About this task:
Pictures should be omitted from your copy. Everything else in the entries below must be restated word for word.

Records shown:
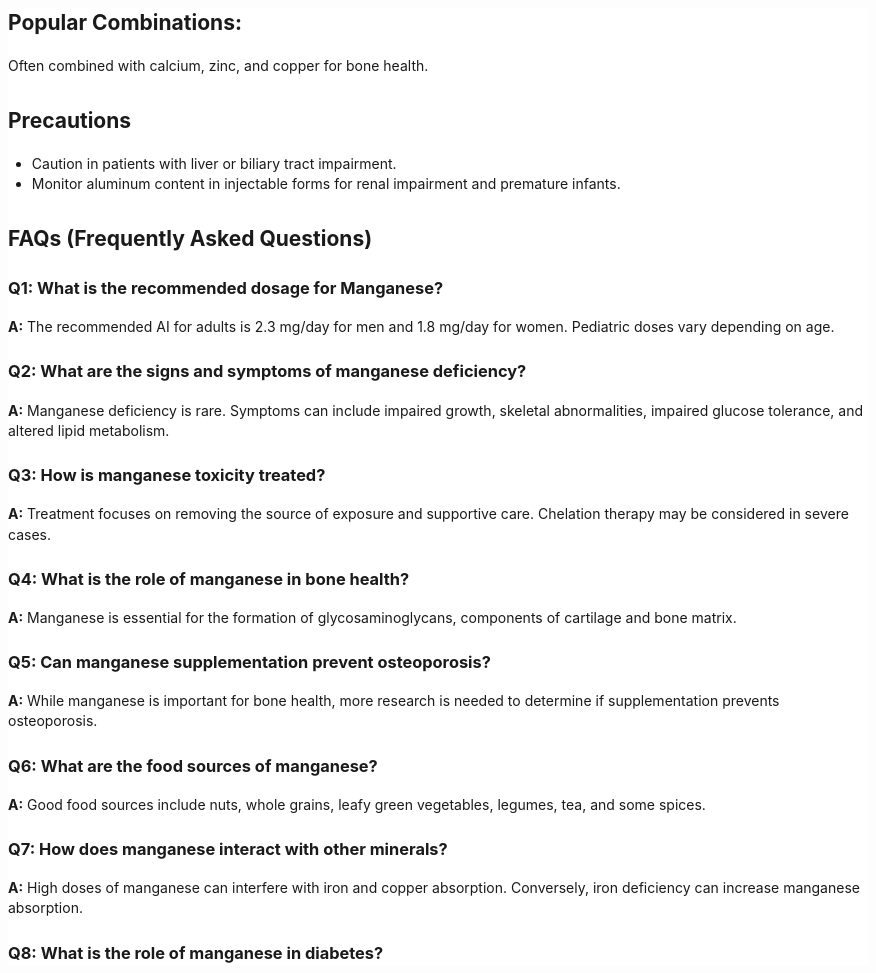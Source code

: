 
## **Popular Combinations:**
Often combined with calcium, zinc, and copper for bone health.


## **Precautions**

- Caution in patients with liver or biliary tract impairment.  
- Monitor aluminum content in injectable forms for renal impairment and premature infants.


## **FAQs (Frequently Asked Questions)**

### **Q1: What is the recommended dosage for Manganese?**

**A:** The recommended AI for adults is 2.3 mg/day for men and 1.8 mg/day for women. Pediatric doses vary depending on age.

### **Q2: What are the signs and symptoms of manganese deficiency?**

**A:**  Manganese deficiency is rare.  Symptoms can include impaired growth, skeletal abnormalities, impaired glucose tolerance, and altered lipid metabolism.

### **Q3: How is manganese toxicity treated?**

**A:**  Treatment focuses on removing the source of exposure and supportive care. Chelation therapy may be considered in severe cases.

### **Q4: What is the role of manganese in bone health?**

**A:** Manganese is essential for the formation of glycosaminoglycans, components of cartilage and bone matrix.

### **Q5: Can manganese supplementation prevent osteoporosis?**

**A:**  While manganese is important for bone health, more research is needed to determine if supplementation prevents osteoporosis.

### **Q6: What are the food sources of manganese?**

**A:** Good food sources include nuts, whole grains, leafy green vegetables, legumes, tea, and some spices.

### **Q7:  How does manganese interact with other minerals?**

**A:** High doses of manganese can interfere with iron and copper absorption. Conversely, iron deficiency can increase manganese absorption.

### **Q8: What is the role of manganese in diabetes?**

Answer:
Source code

: 
## **Popular Combinations:**
Often combined with calcium, zinc, and copper for bone health.


## **Precautions**

- Caution in patients with liver or biliary tract impairment.  
- Monitor aluminum content in injectable forms for renal impairment and premature infants.


## **FAQs (Frequently Asked Questions)**

### **Q1: What is the recommended dosage for Manganese?**

**A:** The recommended AI for adults is 2.3 mg/day for men and 1.8 mg/day for women. Pediatric doses vary depending on age.

### **Q2: What are the signs and symptoms of manganese deficiency?**

**A:**  Manganese deficiency is rare.  Symptoms can include impaired growth, skeletal abnormalities, impaired glucose tolerance, and altered lipid metabolism.

### **Q3: How is manganese toxicity treated?**

**A:**  Treatment focuses on removing the source of exposure and supportive care. Chelation therapy may be considered in severe cases.

### **Q4: What is the role of manganese in bone health?**

**A:** Manganese is essential for the formation of glycosaminoglycans, components of cartilage and bone matrix.

### **Q5: Can manganese supplementation prevent osteoporosis?**

**A:**  While manganese is important for bone health, more research is needed to determine if supplementation prevents osteoporosis.

### **Q6: What are the food sources of manganese?**

**A:** Good food sources include nuts, whole grains, leafy green vegetables, legumes, tea, and some spices.

### **Q7:  How does manganese interact with other minerals?**

**A:** High doses of manganese can interfere with iron and copper absorption. Conversely, iron deficiency can increase manganese absorption.

### **Q8: What is the role of manganese in diabetes?**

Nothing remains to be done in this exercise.